When Argonaut was spun out of Pima I received some smallish number of ARE and AREO. After brokerage costs I made $35/$65 respectively. Better than a poke in the eye with a sharp stick!


----------



## jbocker (5 March 2011)

Thanks Burglar.
So more likely give 1 share for x number of shares held in original company.
That sounds reasonable (and logical). 
I trust most of these are positive experiences.


----------



## burglar (6 March 2011)

jbocker said:


> Thanks Burglar.
> So more likely give 1 share for x number of shares held in original company.
> That sounds reasonable (and logical).
> I trust most of these are positive experiences.

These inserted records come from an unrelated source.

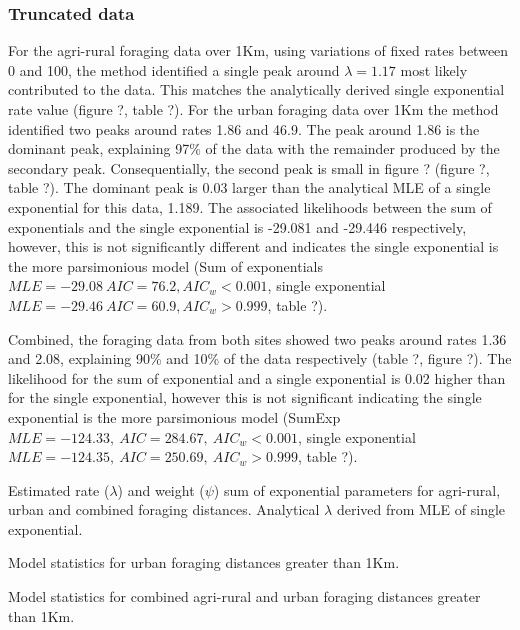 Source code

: \documentclass[11pt,usenames,dvipsnames]{article}
\begin{document}
\subsubsection{Truncated data}

For the agri-rural foraging data over 1Km, using variations of fixed rates between 0 and 100, the method identified a single peak around $\lambda = 1.17$ most likely contributed to the data. This matches the analytically derived single exponential rate value (figure ?, table ?). For the urban foraging data over 1Km the method identified two peaks around rates 1.86 and 46.9. The peak around 1.86 is the dominant peak, explaining 97\% of the data with the remainder produced by the secondary peak. Consequentially, the second peak is small in figure ? (figure ?, table ?). The dominant peak is 0.03 larger than the analytical MLE of a single exponential for this data, 1.189. The associated likelihoods between the sum of exponentials and the single exponential is -29.081 and -29.446 respectively, however, this is not significantly different and indicates the single exponential is the more parsimonious model (Sum of exponentials $MLE = -29.08\ AIC = 76.2, AIC_w < 0.001$, single exponential $MLE = -29.46\ AIC = 60.9, AIC_w > 0.999$, table ?). 

Combined, the foraging data from both sites showed two peaks around rates 1.36 and 2.08, explaining 90\% and 10\% of the data respectively (table ?, figure ?). The likelihood for the sum of exponential and a single exponential is 0.02 higher than for the single exponential, however this is not significant indicating the single exponential is the more parsimonious model (SumExp $MLE = -124.33,\ AIC = 284.67,\ AIC_w < 0.001$, single exponential $MLE = -124.35,\ AIC = 250.69,\ AIC_w > 0.999$, table ?).

\begin{table}[H]
	\centering
	\caption{Estimated rate ($\lambda$) and weight ($\psi$) sum of exponential parameters for agri-rural, urban and combined foraging distances. Analytical $\lambda$ derived from MLE of single exponential.}
	
\end{table}

\begin{table}[H]
	\centering
	\caption{Model statistics for urban foraging distances greater than 1Km.}
	
\end{table}

\begin{table}[H]
	\centering
	\caption{Model statistics for combined agri-rural and urban foraging distances greater than 1Km.}
	
\end{table}
\end{document}
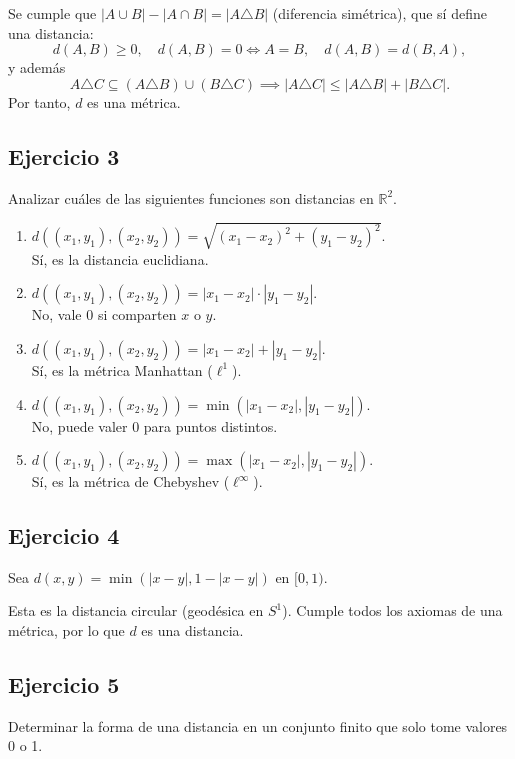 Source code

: \medskip
Se cumple que $|A\cup B| - |A\cap B| = |A\triangle B|$ (diferencia simétrica), que sí define una distancia: 
\[
d(A,B) \ge 0, \quad d(A,B)=0 \iff A=B, \quad d(A,B)=d(B,A),
\]
y además
\[
A\triangle C \subseteq (A\triangle B)\cup (B\triangle C) \implies |A\triangle C|\le |A\triangle B|+|B\triangle C|.
\]
Por tanto, $d$ es una métrica.

\subsection*{Ejercicio 3}
Analizar cuáles de las siguientes funciones son distancias en $\mathbb{R}^2$.

\begin{enumerate}[label=\alph*)]
\item $d((x_1,y_1),(x_2,y_2)) = \sqrt{(x_1-x_2)^2 + (y_1-y_2)^2}$. \\
Sí, es la distancia euclidiana.

\item $d((x_1,y_1),(x_2,y_2)) = |x_1 - x_2|\cdot |y_1 - y_2|$. \\
No, vale 0 si comparten $x$ o $y$.

\item $d((x_1,y_1),(x_2,y_2)) = |x_1 - x_2| + |y_1 - y_2|$. \\
Sí, es la métrica Manhattan ($\ell^1$).

\item $d((x_1,y_1),(x_2,y_2)) = \min(|x_1 - x_2|, |y_1 - y_2|)$. \\
No, puede valer 0 para puntos distintos.

\item $d((x_1,y_1),(x_2,y_2)) = \max(|x_1 - x_2|, |y_1 - y_2|)$. \\
Sí, es la métrica de Chebyshev ($\ell^\infty$).
\end{enumerate}

\subsection*{Ejercicio 4}
Sea $d(x,y) = \min(|x-y|, 1 - |x-y|)$ en $[0,1)$. 

\medskip
Esta es la distancia circular (geodésica en $S^1$). Cumple todos los axiomas de una métrica, por lo que $d$ es una distancia.

\subsection*{Ejercicio 5}
Determinar la forma de una distancia en un conjunto finito que solo tome valores 0 o 1.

The parent company often claims that the spinoff allows them to focus on their latest company maker or their core business! 
I take it with a grain of salt, and watch what effect it has on the SP

In truth, some do really well (I remember MEE-Metex spun off a good one)
OXR-Oxiana spinoff TOE-Toro also comes to mind.
Some have mixed results.
CRS-Croesus went as near bust as is possible while the spinoff AZS-Azure seems to be doin' very nicely.


----------



## jbocker (6 March 2011)

Thanks again Burglar, I think Westpac spun off part of their business too a few years back, I dont recall exactly what it was, or how they are doing. While I was a shareholder around that time I didnt recieve anything other than the announcement (I think I was maybe just out of Westpac). The name I think..BTInvestments?
Not sure whatever happened there.

Would be good to review a list of spin-offs and compare the before and after of the original company and the progress of the new one. Thanks for those you mentioned.


----------



## skc (7 March 2011)

Every case is different. Floating a new venture is really no different to a normal asset sale with the exception that the asset is then floated on the market.

In some cases you may get the share in the new company, in other cases the mother company may decide to hold on to the cash or some shares in the new company. In theory you are no worse off either way, all else being equal.

ORI spun DLX out and it did quite well. ORI shareholders got DLX distributed to them.
WDC spun WRT out and nothing really changed. WDC retained ~50% of WRT.
PPX came out of AMC and PPX then got hammered.
BSL was a BHP spin off and has been up and down since.




jbocker said:


> Thanks again Burglar, I think Westpac spun off part of their business too a few years back, I dont recall exactly what it was, or how they are doing. While I was a shareholder around that time I didnt recieve anything other than the announcement (I think I was maybe just out of Westpac). The name I think..BTInvestments?
> Not sure whatever happened there.
> 
> Would be good to review a list of spin-offs and compare the before and after of the original company and the progress of the new one. Thanks for those you mentioned.




BTT was the spin off.


----------